Do you want the good news or bad news first?
bad news
The bad news is i thew up on your bed, the good news is i found out who ate your cheetos.
True story: Just left my solo cup on a cop car. Yesss
my mom walked in on me smoking weed alone, listening to the eagles, and just staring at the river. she totally knew.
Public safety found my id!
And i can't find my bra so i'm assuming they found my bra with my id which would explain the disapproving tone the lady on the phone had.
Even the bartender felt bad for me
Was it high me or sober me who put those Jolly Rancher sticks in the freezer? I'd be soooo impressed if it was high me.
At one point last night I over heard you say " I'm gonna puke in a bag and pour it down your throat" I LOVE YOU.

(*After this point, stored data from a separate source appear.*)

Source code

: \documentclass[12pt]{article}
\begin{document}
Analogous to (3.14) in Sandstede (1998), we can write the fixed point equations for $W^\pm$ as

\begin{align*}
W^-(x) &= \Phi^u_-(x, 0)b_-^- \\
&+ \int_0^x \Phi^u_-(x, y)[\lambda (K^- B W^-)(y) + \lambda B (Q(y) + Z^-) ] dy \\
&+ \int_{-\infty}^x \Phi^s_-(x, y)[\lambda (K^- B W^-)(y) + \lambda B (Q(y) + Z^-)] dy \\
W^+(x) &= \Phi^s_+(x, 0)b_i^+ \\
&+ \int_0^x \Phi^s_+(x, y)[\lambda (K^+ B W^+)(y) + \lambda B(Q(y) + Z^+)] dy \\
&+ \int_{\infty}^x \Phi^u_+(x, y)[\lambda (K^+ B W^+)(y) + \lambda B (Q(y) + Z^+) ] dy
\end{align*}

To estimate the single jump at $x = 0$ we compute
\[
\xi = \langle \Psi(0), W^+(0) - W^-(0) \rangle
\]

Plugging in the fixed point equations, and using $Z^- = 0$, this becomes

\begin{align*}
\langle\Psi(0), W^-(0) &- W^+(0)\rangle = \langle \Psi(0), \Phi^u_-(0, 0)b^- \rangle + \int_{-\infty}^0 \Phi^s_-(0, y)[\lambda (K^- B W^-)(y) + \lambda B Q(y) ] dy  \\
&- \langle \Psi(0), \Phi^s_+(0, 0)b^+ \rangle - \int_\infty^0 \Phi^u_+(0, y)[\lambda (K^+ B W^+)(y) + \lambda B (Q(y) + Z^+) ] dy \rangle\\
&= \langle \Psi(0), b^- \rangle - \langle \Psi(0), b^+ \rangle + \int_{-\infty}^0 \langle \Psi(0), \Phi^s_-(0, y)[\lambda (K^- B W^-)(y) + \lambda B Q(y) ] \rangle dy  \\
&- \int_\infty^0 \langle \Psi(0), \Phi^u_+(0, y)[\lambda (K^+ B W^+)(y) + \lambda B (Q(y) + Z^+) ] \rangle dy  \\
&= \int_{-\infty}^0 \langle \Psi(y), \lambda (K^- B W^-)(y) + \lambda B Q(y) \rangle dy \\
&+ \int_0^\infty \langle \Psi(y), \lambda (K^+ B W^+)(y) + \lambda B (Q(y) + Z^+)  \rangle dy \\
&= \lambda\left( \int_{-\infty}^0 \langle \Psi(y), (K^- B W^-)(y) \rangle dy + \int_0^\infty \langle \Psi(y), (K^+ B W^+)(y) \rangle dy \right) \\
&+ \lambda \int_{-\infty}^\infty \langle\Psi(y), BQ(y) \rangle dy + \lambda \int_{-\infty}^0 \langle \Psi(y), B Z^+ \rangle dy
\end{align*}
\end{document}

So the bitch asked me if I wanted the name brand or the generic contraceptive. Does it look like I want to be generically pregnant?
your fridge is broken, your sock drawer is full of snow, and you flipped off the whole stadium on the big screen. I'd say it went well.
He said he wanted to "superfuck" me
Does he wear a cape??
I'm reliable. I always make it home. I always throw up in the street too.
It's pizza for people who hate themselves. I rang the place up once i'd finished and told them if i was on death row it would be my last meal because by the time i'd got half way through it I would be begging to die.
But then I ordered two more because it was 2-4-1 and my life is a mess
You get 5 min
Your time limits don't scare me, I'll include foreplay and redressing in that 5 min. If you wanted to challenge me you should say you got an hour, id be scared then and more creative.
My vibrator box just fell off the table and hit my cat in the head, he is a little stunned. Good thing I went medium size
I made out with the hosts' boyfriend, infront of her, drank way too much, slept in my car and convinced everyone that I'm really a nice person. If that's not skilled lying, I don't know what is.